§ **WHAT NEEDS TO BE DONE**: Copy each line of the records below that has "stack" in it.

§ **INFORMATION SHOWN**:
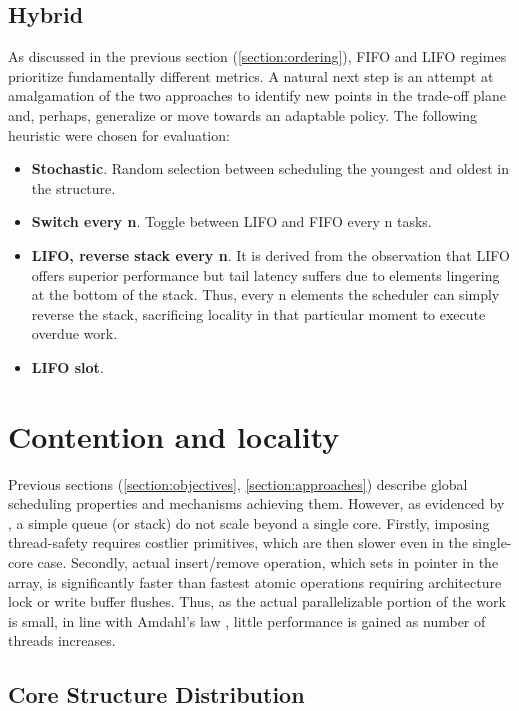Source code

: \documentclass[12pt,a4paper,twoside]{report}
\begin{document}
\subsection{Hybrid}
As discussed in the previous section (\ref{section:ordering}), FIFO and LIFO regimes prioritize fundamentally different metrics. A natural next step is an attempt at amalgamation of the two approaches to identify new points in the trade-off plane and, perhaps, generalize or move towards an adaptable policy. The following heuristic were chosen for evaluation: 


\begin{itemize}
    \item \textbf{Stochastic}. Random selection between scheduling the youngest and oldest in the structure. 
    \item \textbf{Switch every n}. Toggle between LIFO and FIFO every n tasks.
    \item \textbf{LIFO, reverse stack every n}. It is derived from the observation that LIFO offers superior performance but tail latency suffers due to elements lingering at the bottom of the stack. Thus, every n elements the scheduler can simply reverse the stack, sacrificing locality in that particular moment to execute overdue work.    
    \item \textbf{LIFO slot}. 
\end{itemize}


\section{Contention and locality}
\label{section:global_local}


Previous sections (\ref{section:objectives}, \ref{section:approaches}) describe global scheduling properties and mechanisms achieving them. However, as evidenced by , a simple queue (or stack) do not scale beyond a single core. Firstly, imposing thread-safety requires costlier primitives, which are then slower even in the single-core case.
Secondly, actual insert/remove operation, which sets in pointer in the array, is significantly faster than fastest atomic operations requiring architecture lock or write buffer flushes. Thus, as the actual parallelizable portion of the work is small, in line with Amdahl's law \cite{amdahl}, little performance is gained as number of threads increases. 

\subsection{Core Structure Distribution}
\label{section:core_struct_dist}
\end{document}
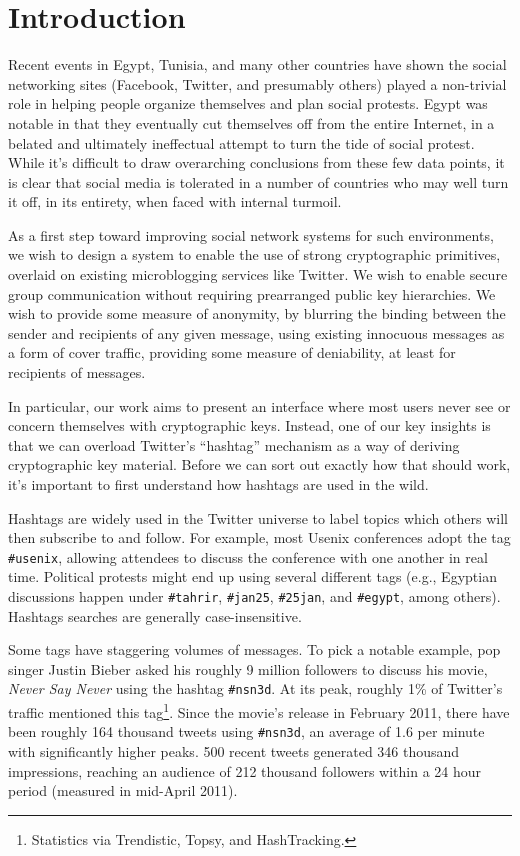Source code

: \section{Introduction}

Recent events in Egypt, Tunisia, and many other countries have shown the social networking sites (Facebook, Twitter, and presumably others) played a non-trivial role in helping people organize themselves and plan social protests. Egypt was notable in that they eventually cut themselves off from the entire Internet, in a belated and ultimately ineffectual attempt to turn the tide of social protest. While it's difficult to draw overarching conclusions from these few data points, it is clear that social media is tolerated in a number of countries who may well turn it off, in its entirety, when faced with internal turmoil.

As a first step toward improving social network systems for such environments, we wish to design a system to enable the use of strong cryptographic primitives, overlaid on existing microblogging services like Twitter. We wish to enable secure group communication without requiring prearranged public key hierarchies. We wish to provide some measure of anonymity, by blurring the binding between the sender and recipients of any given message, using existing innocuous messages as a form of cover traffic, providing some measure of deniability, at least for recipients of messages.

In particular, our work aims to present an interface where most users never see or concern themselves with cryptographic keys. Instead, one of our key insights is that we can overload Twitter's ``hashtag'' mechanism as a way of deriving cryptographic key material. Before we can sort out exactly how that should work, it's important to first understand how hashtags are used in the wild.

Hashtags are widely used in the Twitter universe to label topics which others will then subscribe to and follow. For example, most Usenix conferences adopt the tag {\tt \#usenix}, allowing attendees to discuss the conference with one another in real time. Political protests might end up using several different tags (e.g., Egyptian discussions happen under {\tt \#tahrir}, {\tt \#jan25}, {\tt \#25jan}, and {\tt \#egypt}, among others). Hashtags searches are generally case-insensitive.

Some tags have staggering volumes of messages. To pick a notable example, pop singer Justin Bieber asked his roughly 9 million followers to discuss his movie, {\em Never Say Never} using the hashtag {\tt \#nsn3d}. At its peak, roughly 1\% of Twitter's traffic mentioned this tag\footnote{Statistics via Trendistic, Topsy, and HashTracking.}. Since the movie's release in February 2011, there have been roughly 164 thousand tweets using {\tt \#nsn3d}, an average of 1.6 per minute with significantly higher peaks. 500 recent tweets generated 346 thousand impressions, reaching an audience of 212 thousand followers within a 24 hour period (measured in mid-April 2011).

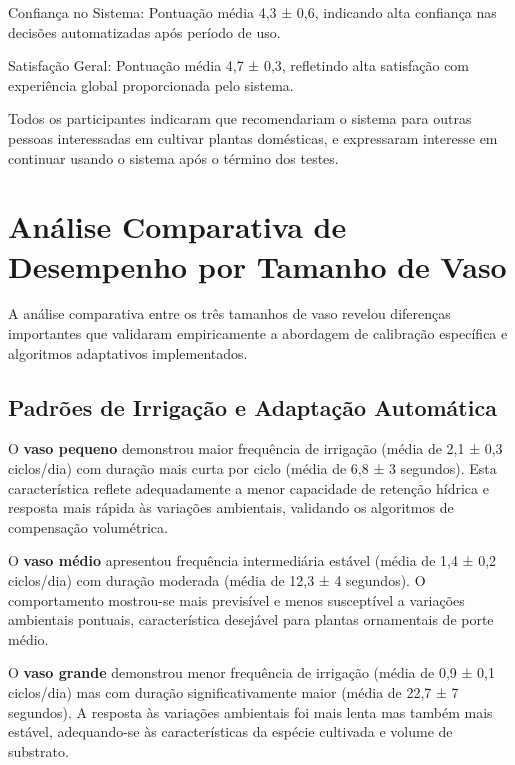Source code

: Confiança no Sistema: Pontuação média 4,3 ± 0,6, indicando alta confiança nas decisões automatizadas após período de uso.

Satisfação Geral: Pontuação média 4,7 ± 0,3, refletindo alta satisfação com experiência global proporcionada pelo sistema.

Todos os participantes indicaram que recomendariam o sistema para outras pessoas interessadas em cultivar plantas domésticas, e expressaram interesse em continuar usando o sistema após o término dos testes.

\section{Análise Comparativa de Desempenho por Tamanho de Vaso}

A análise comparativa entre os três tamanhos de vaso revelou diferenças importantes que validaram empiricamente a abordagem de calibração específica e algoritmos adaptativos implementados.

\subsection{Padrões de Irrigação e Adaptação Automática}

O \textbf{vaso pequeno} demonstrou maior frequência de irrigação (média de 2,1 ± 0,3 ciclos/dia) com duração mais curta por ciclo (média de 6,8 ± 3 segundos). Esta característica reflete adequadamente a menor capacidade de retenção hídrica e resposta mais rápida às variações ambientais, validando os algoritmos de compensação volumétrica.

O \textbf{vaso médio} apresentou frequência intermediária estável (média de 1,4 ± 0,2 ciclos/dia) com duração moderada (média de 12,3 ± 4 segundos). O comportamento mostrou-se mais previsível e menos susceptível a variações ambientais pontuais, característica desejável para plantas ornamentais de porte médio.

O \textbf{vaso grande} demonstrou menor frequência de irrigação (média de 0,9 ± 0,1 ciclos/dia) mas com duração significativamente maior (média de 22,7 ± 7 segundos). A resposta às variações ambientais foi mais lenta mas também mais estável, adequando-se às características da espécie cultivada e volume de substrato.

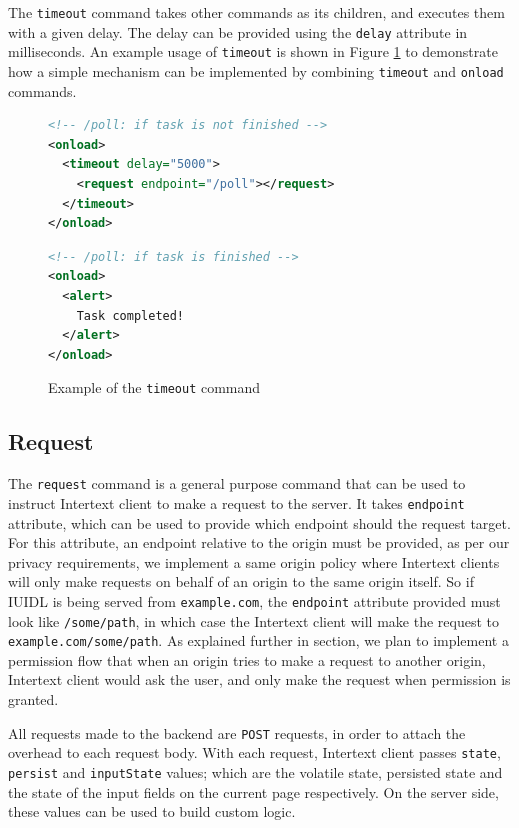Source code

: The \texttt{timeout} command takes other commands as its children, and executes them with a given delay. The delay can be provided using the \texttt{delay} attribute in milliseconds. An example usage of \texttt{timeout} is shown in Figure \ref{fig:timeout_usage} to demonstrate how a simple  mechanism can be implemented by combining \texttt{timeout} and \texttt{onload} commands.

\begin{figure}[htb]
\begin{minipage}{\linewidth}
\begin{lstlisting}[language=xml]
<!-- /poll: if task is not finished -->
<onload>
  <timeout delay="5000">
    <request endpoint="/poll"></request>
  </timeout>
</onload>
\end{lstlisting}
\begin{lstlisting}[language=xml]
<!-- /poll: if task is finished -->
<onload>
  <alert>
    Task completed!
  </alert>
</onload>
\end{lstlisting}
\end{minipage}
\caption{Example of the \texttt{timeout} command}%
\label{fig:timeout_usage}%
\end{figure}

\subsection{Request}

The \texttt{request} command is a general purpose command that can be used to instruct Intertext client to make a request to the server. It takes \texttt{endpoint} attribute, which can be used to provide which endpoint should the request target. For this attribute, an endpoint relative to the origin must be provided, as per our privacy requirements, we implement a same origin policy where Intertext clients will only make requests on behalf of an origin to the same origin itself. So if IUIDL is being served from \texttt{example.com}, the \texttt{endpoint} attribute provided must look like \texttt{/some/path}, in which case the Intertext client will make the request to \texttt{example.com/some/path}. As explained further in  section, we plan to implement a permission flow that when an origin tries to make a request to another origin, Intertext client would ask the user, and only make the request when permission is granted.

All requests made to the backend are \texttt{POST} requests, in order to attach the overhead to each request body. With each request, Intertext client passes \texttt{state}, \texttt{persist} and \texttt{inputState} values; which are the volatile state, persisted state and the state of the input fields on the current page respectively. On the server side, these values can be used to build custom logic.

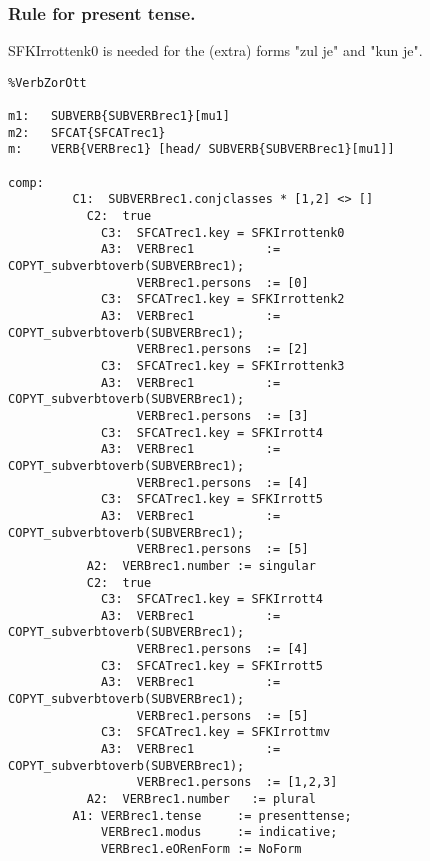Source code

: \subsubsection{Rule for present tense.}

SFKIrrottenk0 is needed for the (extra) forms "zul je" and "kun je".

\begin{verbatim}
%VerbZorOtt 

m1:   SUBVERB{SUBVERBrec1}[mu1]
m2:   SFCAT{SFCATrec1}
m:    VERB{VERBrec1} [head/ SUBVERB{SUBVERBrec1}[mu1]]

comp:
         C1:  SUBVERBrec1.conjclasses * [1,2] <> []
           C2:  true
             C3:  SFCATrec1.key = SFKIrrottenk0
             A3:  VERBrec1          := COPYT_subverbtoverb(SUBVERBrec1);
                  VERBrec1.persons  := [0]
             C3:  SFCATrec1.key = SFKIrrottenk2
             A3:  VERBrec1          := COPYT_subverbtoverb(SUBVERBrec1);
                  VERBrec1.persons  := [2]
             C3:  SFCATrec1.key = SFKIrrottenk3
             A3:  VERBrec1          := COPYT_subverbtoverb(SUBVERBrec1);
                  VERBrec1.persons  := [3]
             C3:  SFCATrec1.key = SFKIrrott4              
             A3:  VERBrec1          := COPYT_subverbtoverb(SUBVERBrec1);
                  VERBrec1.persons  := [4]
             C3:  SFCATrec1.key = SFKIrrott5
             A3:  VERBrec1          := COPYT_subverbtoverb(SUBVERBrec1);
                  VERBrec1.persons  := [5]
           A2:  VERBrec1.number := singular
           C2:  true
             C3:  SFCATrec1.key = SFKIrrott4
             A3:  VERBrec1          := COPYT_subverbtoverb(SUBVERBrec1);
                  VERBrec1.persons  := [4]
             C3:  SFCATrec1.key = SFKIrrott5
             A3:  VERBrec1          := COPYT_subverbtoverb(SUBVERBrec1);
                  VERBrec1.persons  := [5]
             C3:  SFCATrec1.key = SFKIrrottmv
             A3:  VERBrec1          := COPYT_subverbtoverb(SUBVERBrec1);
                  VERBrec1.persons  := [1,2,3]
           A2:  VERBrec1.number   := plural
         A1: VERBrec1.tense     := presenttense;
             VERBrec1.modus     := indicative;
             VERBrec1.eORenForm := NoForm


\end{verbatim}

§ **RESULT**:
    \item \textbf{LIFO, reverse stack every n}. It is derived from the observation that LIFO offers superior performance but tail latency suffers due to elements lingering at the bottom of the stack. Thus, every n elements the scheduler can simply reverse the stack, sacrificing locality in that particular moment to execute overdue work.    
Previous sections (\ref{section:objectives}, \ref{section:approaches}) describe global scheduling properties and mechanisms achieving them. However, as evidenced by , a simple queue (or stack) do not scale beyond a single core. Firstly, imposing thread-safety requires costlier primitives, which are then slower even in the single-core case.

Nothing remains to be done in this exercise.